I cannot believe that we survived 2017 and we are just a few days into 2018. A New Year means a lot of things. The New Year is the time many people will say: NEW YEAR, NEW ME. A time when we will be promising to lose weight, to travel the world or even create a new identity altogether. A time for making resolutions that cannot be resolved or semi-give up on it completely because let’s be honest, how long was it really going to last? 2018 is a new year for a clean slate and where we can do and say and think up new things for another 365 days.
I have decided to do some resolutions this year because why not? and because I really wanted to get into the spirit of the New Year. I tried to pick resolutions that I know I can do and will actually accomplish.
- Drink more water: I feel that I haven’t been that keen on drinking water (even though that is all I have ever drunk since I was a teenager because I was a good child who didn’t want to break the ‘NO SOFT DRINKS’ rule). I want to drink more water this year because I have heard it makes you have good skin and keeps you hydrated. The goal will be 1 glass when I wake up, 2 glasses after each meal and 1 glass before bed.
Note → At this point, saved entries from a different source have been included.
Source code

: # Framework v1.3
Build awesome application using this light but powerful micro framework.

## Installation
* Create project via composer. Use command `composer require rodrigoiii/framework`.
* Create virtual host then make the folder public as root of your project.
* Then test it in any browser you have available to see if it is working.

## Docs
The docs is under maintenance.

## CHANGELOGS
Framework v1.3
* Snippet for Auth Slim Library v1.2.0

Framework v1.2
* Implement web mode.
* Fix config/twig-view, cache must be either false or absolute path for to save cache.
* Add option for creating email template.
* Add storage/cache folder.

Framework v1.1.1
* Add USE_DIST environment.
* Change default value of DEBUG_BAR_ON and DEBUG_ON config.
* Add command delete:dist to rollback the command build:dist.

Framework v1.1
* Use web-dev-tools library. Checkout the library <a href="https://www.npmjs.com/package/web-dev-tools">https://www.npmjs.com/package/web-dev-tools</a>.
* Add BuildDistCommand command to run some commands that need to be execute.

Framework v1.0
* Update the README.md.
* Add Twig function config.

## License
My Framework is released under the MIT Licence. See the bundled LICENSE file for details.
- Exercise more: This is kind of linked to losing weight (because I have gained 4 kilos during the Christmas break thanks to my mom’s cooking) and I want to get back into shape and maybe lose more than I had before I gained some back. I am not going to put how often or a certain number to it (yet) but I definitely want to exercise more this year.
- Shut down Facebook (again): I had this revelation last year when I gave Facebook up for Lent2017 that I didn’t need FB as much as I thought I did. Plus I really think that Facebook should retire. I know that FB was cool at the start when it was being hyped up to be as big as My Space but now it has been meh! (I don’t even have the app on my devices anymore). Facebook owns other apps (like Instagram) that are fairing more in terms of audience participation and being a social media platform. I aim to shut Facebook down in time for Lent and move on to focus on my other social media accounts.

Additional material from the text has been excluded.